Neuf ans après le génocide et le conflit armé
de 1994, le Rwanda se trouve à un carrefour, alors que la période
de transition définie par les accords d'Arusha touche à sa fin.
En dépit des promesses d'une nouvelle ère, des restrictions
partisanes concernant les libertés civiles et politiques font
obstacle à la réconciliation nationale et à la transition vers
la démocratie.
Les allégations infondées à l'encontre des
personnes dont le nom apparaît dans le rapport semblent faire
partie d'une campagne de répression orchestrée par le
gouvernement contre l'opposition. Les forces de sécurité
rwandaises ont dressé des listes de réunions clandestines
qu'aurait tenues le MDR dans les régions de Kigali et Cyangugu
pour y promouvoir son idéologie « de division »,
terminologie vague utilisée par le gouvernement pour priver
l'opposition de son droit de représentation en cette année d'élection.

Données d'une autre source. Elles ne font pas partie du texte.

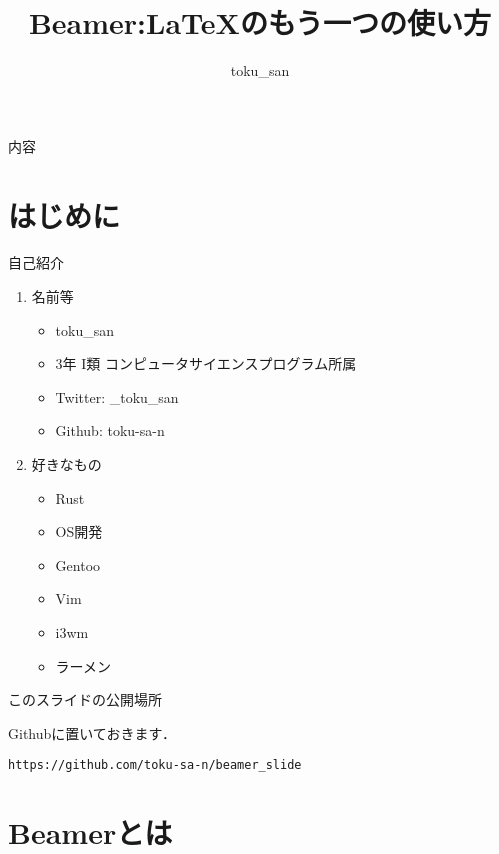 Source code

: \documentclass[dvipdfmx,uplatex,a4j,12pt]{beamer}
\begin{document}
\title{Beamer:\LaTeX のもう一つの使い方}
\author{toku\_san}

\begin{frame}
    \titlepage
\end{frame}

\begin{frame}{内容}
    \tableofcontents
\end{frame}

\section{はじめに}

\begin{frame}{自己紹介}

    \begin{enumerate}
        \item 名前等
            \begin{itemize}
                \item toku\_san
                \item 3年 I類 コンピュータサイエンスプログラム所属
                \item Twitter: \_toku\_san
                \item Github: toku-sa-n
            \end{itemize}
        \item 好きなもの
            \begin{itemize}
                \item Rust
                \item OS開発
                \item Gentoo
                \item Vim
                \item i3wm
                \item ラーメン
            \end{itemize}
    \end{enumerate}
\end{frame}

\begin{frame}[fragile]{このスライドの公開場所}

    Githubに置いておきます．

    \begin{verbatim}
https://github.com/toku-sa-n/beamer_slide
    \end{verbatim}
\end{frame}

\section{Beamerとは}
\end{document}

L'action du parlement met en danger la vie et le
bien-être de toutes les personnes dont le nom est cité dans le
rapport. L'une des personnes nommées, le Dr Leonard Hitimana, député,
a « disparu » le 7 avril. Le président Paul Kagame a
réclamé la démission de Célestin Kabanda, secrétaire d'État
aux finances et à la planification économique, également cité
dans le rapport. Le gouvernement a publiquement appelé à la mise
à l'écart de toute vie publique de ces personnes.
Craignant apparemment pour leur sécurité, deux
hauts responsables militaires dont les noms figurent dans le
rapport, le général Emmanuel Habyarimana, ancien ministre de la
défense et le lieutenant-colonel Balthazar Ndengeyinka, représentant
l'armée au parlement, ont fui en Ouganda le 30 mars.
Il est clair que les proches, le personnel et les
amis des personnes dont les noms figurent dans le rapport courent
également des risques. Damien Musayidizi, secrétaire auprès du
ministre de la Défense ainsi que l'ancien secrétaire d'Emmanuel
Habyarimana ont « disparu » le 3 avril. Le commandant
Félicien Ngirabatware, directeur de l'école militaire de
Ruhengeri et ami personnel du général Emmanuel Habyarimana,
serait détenu au secret au centre de détention militaire de Kami
à Kigali suite à son arrestation le 1er avril.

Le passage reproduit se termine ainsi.